Per affrontare la criticità, il governo di Pezeshkian ha scelto di adottare misure più mirate: sono stati sospesi i sussidi in denaro per 17 milioni di cittadini appartenenti ai redditi più alti. La misura ha ridotto del 25% il volume complessivo dei sussidi. L’obiettivo è concentrare le risorse sulle fasce realmente bisognose.

Parallelamente, Teheran sta promuovendo una transizione energetica orientata al solare. Il piano governativo prevede l’installazione di 30.000 megawatt di capacità solare entro il 2029, puntando su impianti decentralizzati di piccola scala.

L’iniziativa, ambiziosa per alcuni esperti, dovrebbe ridurre la dipendenza da combustibili fossili, alleggerire i blackout industriali e ristrutturare i sussidi a favore delle casse pubbliche. Inoltre, coinvolgendo attivamente l’industria locale, dovrebbe generare benefici diffusi in termini di occupazione e produttività.

Secondo esperti, è molto probabile che i prezzi del petrolio rimangano volatili nel prossimo futuro, poiché gli investitori sono in attesa di aggiornamenti sui dazi, sui negoziati tra Stati Uniti e Iran e sui colloqui per porre fine alla guerra in Ucraina.

Un elemento parzialmente favorevole per Teheran riguarda le esportazioni petrolifere. Attualmente, l’Iran sta esportando oltre 1,5 milioni di barili al giorno, superando i 1,3 milioni stimati nel bilancio. Questo incremento quantitativo mitiga solo in parte l’impatto dei prezzi bassi e resta fragile, specie alla luce dell’inasprimento delle sanzioni da parte dell’amministrazione Trump.

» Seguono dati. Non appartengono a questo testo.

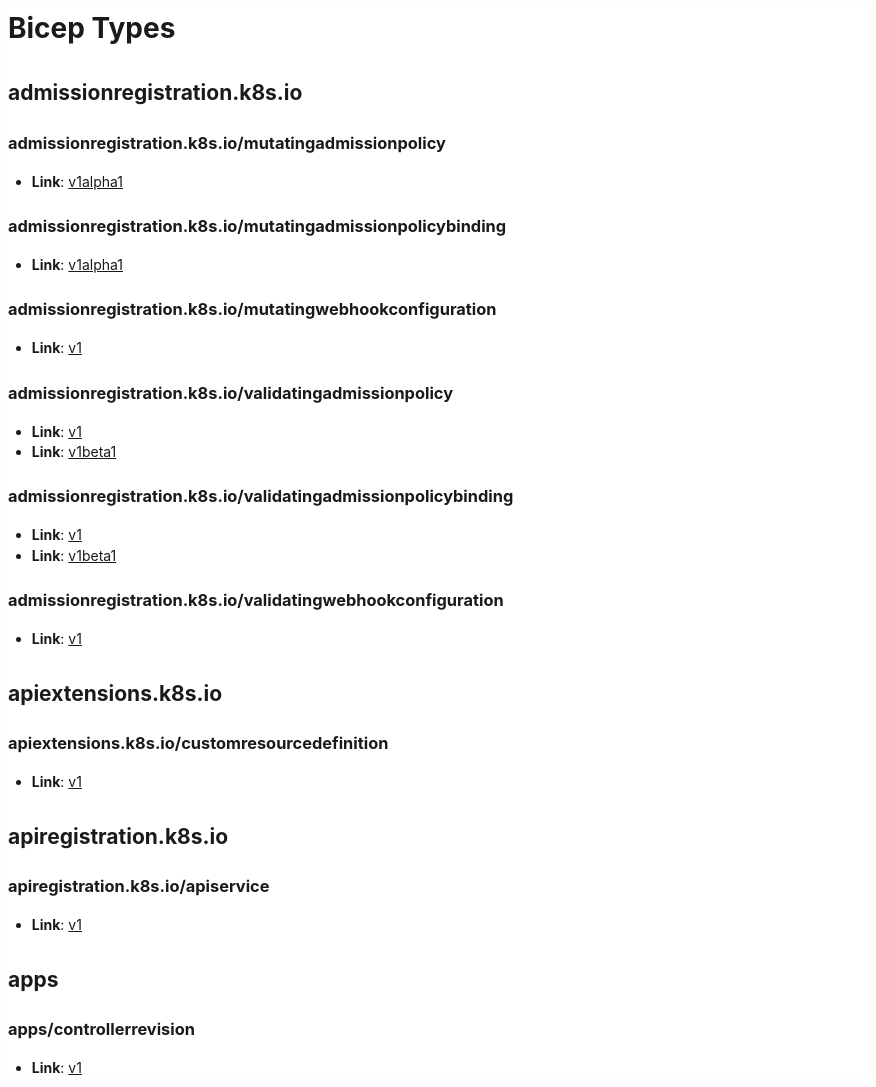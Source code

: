 # Bicep Types
## admissionregistration.k8s.io
### admissionregistration.k8s.io/mutatingadmissionpolicy
* **Link**: [v1alpha1](admissionregistration.k8s.io/v1alpha1/types.md#resource-admissionregistrationk8siomutatingadmissionpolicyv1alpha1)

### admissionregistration.k8s.io/mutatingadmissionpolicybinding
* **Link**: [v1alpha1](admissionregistration.k8s.io/v1alpha1/types.md#resource-admissionregistrationk8siomutatingadmissionpolicybindingv1alpha1)

### admissionregistration.k8s.io/mutatingwebhookconfiguration
* **Link**: [v1](admissionregistration.k8s.io/v1/types.md#resource-admissionregistrationk8siomutatingwebhookconfigurationv1)

### admissionregistration.k8s.io/validatingadmissionpolicy
* **Link**: [v1](admissionregistration.k8s.io/v1/types.md#resource-admissionregistrationk8siovalidatingadmissionpolicyv1)
* **Link**: [v1beta1](admissionregistration.k8s.io/v1beta1/types.md#resource-admissionregistrationk8siovalidatingadmissionpolicyv1beta1)

### admissionregistration.k8s.io/validatingadmissionpolicybinding
* **Link**: [v1](admissionregistration.k8s.io/v1/types.md#resource-admissionregistrationk8siovalidatingadmissionpolicybindingv1)
* **Link**: [v1beta1](admissionregistration.k8s.io/v1beta1/types.md#resource-admissionregistrationk8siovalidatingadmissionpolicybindingv1beta1)

### admissionregistration.k8s.io/validatingwebhookconfiguration
* **Link**: [v1](admissionregistration.k8s.io/v1/types.md#resource-admissionregistrationk8siovalidatingwebhookconfigurationv1)

## apiextensions.k8s.io
### apiextensions.k8s.io/customresourcedefinition
* **Link**: [v1](apiextensions.k8s.io/v1/types.md#resource-apiextensionsk8siocustomresourcedefinitionv1)

## apiregistration.k8s.io
### apiregistration.k8s.io/apiservice
* **Link**: [v1](apiregistration.k8s.io/v1/types.md#resource-apiregistrationk8sioapiservicev1)

## apps
### apps/controllerrevision
* **Link**: [v1](apps/v1/types.md#resource-appscontrollerrevisionv1)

In parallelo, i colloqui sul nucleare tra Iran e Stati Uniti stanno producendo un cauto “ottimismo”. L’effetto più visibile è l’aumento del valore della moneta locale, rial. Anche in assenza di un accordo definitivo, una progressiva de-escalation potrebbe alleggerire la pressione economica, riaprendo i canali commerciali internazionali e sbloccando miliardi di fondi iraniani congelati all’estero.

Tuttavia, l’incertezza geopolitica pesa enormemente. La guerra dei dazi, le tensioni tra Cina e Stati Uniti e la competizione energetica con la Russia complicano l’accesso ai mercati asiatici, minacciando le quote di mercato iraniane.

Le prospettive per il 2025 restano fosche. Gli esperti concordano sul fatto che l’Iran si avvierà verso un altro significativo deficit di bilancio. La prosecuzione dell’inflazione, unita alla stagnazione economica, continuerà a erodere il potere d’acquisto delle famiglie e a ostacolare le politiche redistributive.

In tale contesto, l’unica leva strategica realmente efficace sembra essere la diplomazia. Un esito positivo dei colloqui sul nucleare potrebbe rappresentare il punto di svolta per un’economia in affanno, restituendo al governo iraniano gli strumenti per una gestione più autonoma delle risorse e per un rilancio dello sviluppo. Ma il margine di manovra è stretto e il tempo, come sempre, è un fattore cruciale.

Ovviamente non tutto dipende da Teheran. sembra evidente che i colloqui non porteranno a nulla se Washington continua nelle sue contraddizioni e insiste affinché Teheran interrompa le sue attività di arricchimento dell’uranio per l’uso civile.